BFV AND NVIDIA’S NEW RAY TRACING TECH
I’ve spent a good chunk of yesterday and today trying to get a handle on what ray tracing does—and more importantly doesn’t do—in Battlefield 5. As the first publicly available test case, there’s a lot riding on game, and let’s be frank: it’s not the end-all, be-all of graphics and gaming excellence right now. In fact, the only thing ray tracing is used for in Battlefield 5 is improved reflections. They look good, better than the non-DXR mode certainly, and it’s pretty cool to see mirrors, windows, and vehicle surfaces more accurately reflecting their surroundings. But this particular implementation isn’t going to revolutionise the gaming industry.
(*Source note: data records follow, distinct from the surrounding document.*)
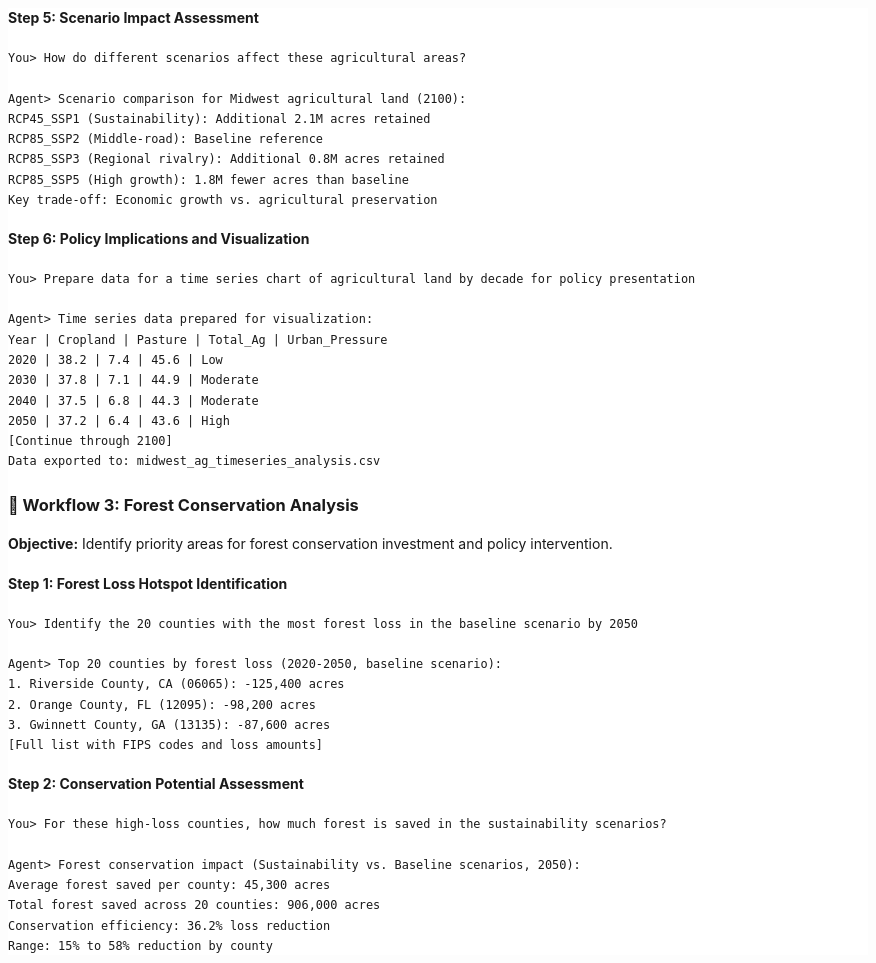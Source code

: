 #### Step 5: Scenario Impact Assessment

```
You> How do different scenarios affect these agricultural areas?

Agent> Scenario comparison for Midwest agricultural land (2100):
RCP45_SSP1 (Sustainability): Additional 2.1M acres retained
RCP85_SSP2 (Middle-road): Baseline reference
RCP85_SSP3 (Regional rivalry): Additional 0.8M acres retained
RCP85_SSP5 (High growth): 1.8M fewer acres than baseline
Key trade-off: Economic growth vs. agricultural preservation
```

#### Step 6: Policy Implications and Visualization

```
You> Prepare data for a time series chart of agricultural land by decade for policy presentation

Agent> Time series data prepared for visualization:
Year | Cropland | Pasture | Total_Ag | Urban_Pressure
2020 | 38.2 | 7.4 | 45.6 | Low
2030 | 37.8 | 7.1 | 44.9 | Moderate
2040 | 37.5 | 6.8 | 44.3 | Moderate
2050 | 37.2 | 6.4 | 43.6 | High
[Continue through 2100]
Data exported to: midwest_ag_timeseries_analysis.csv
```

### 🌲 Workflow 3: Forest Conservation Analysis

**Objective:** Identify priority areas for forest conservation investment and policy intervention.

#### Step 1: Forest Loss Hotspot Identification

```
You> Identify the 20 counties with the most forest loss in the baseline scenario by 2050

Agent> Top 20 counties by forest loss (2020-2050, baseline scenario):
1. Riverside County, CA (06065): -125,400 acres
2. Orange County, FL (12095): -98,200 acres
3. Gwinnett County, GA (13135): -87,600 acres
[Full list with FIPS codes and loss amounts]
```

#### Step 2: Conservation Potential Assessment

```
You> For these high-loss counties, how much forest is saved in the sustainability scenarios?

Agent> Forest conservation impact (Sustainability vs. Baseline scenarios, 2050):
Average forest saved per county: 45,300 acres
Total forest saved across 20 counties: 906,000 acres
Conservation efficiency: 36.2% loss reduction
Range: 15% to 58% reduction by county
```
I’ll start with the multiplayer, just to get that out of the way. In its present state, with Dice already pointing out some bugs and known issues and talking about future patches, it’s far too early to make a final evaluation. But things are seriously messy. On an RTX 2070 at 1080p ultra, sometimes performance was okay, hovering around 40-50 fps, but I got a lot of framerate drops, often hitching for up to half a second or more, and 97 percentile minimums were 7 fps! That’s not even remotely playable if you’re trying to be competitive, though this is a bug to fix rather than something that’s inherently part of the ray tracing hardware. Sometimes I’d go 10-15 seconds without any major stalls, other times it would happen every second or two.
Let’s move over to the singleplayer testing, which is where I see ray tracing being far more useful in the near term anyway. In multiplayer, especially a fast-paced shooter like Battlefield 5, I don’t think many competitive gamers will sacrifice a lot of performance for improved visuals. I might, but then I’m not a competitive multiplayer gamer. Singleplayer modes are a different matter, because the pace tends to be slower and a steady 60 fps or more is sufficient. I play most games at maximum quality, even 4k, simply because I have the hardware to do so and I want the games to look their best. Battlefield 5’s War Stories mode has some impressive graphics and often looks beautiful, and adding ray tracing for reflections improves the overall look.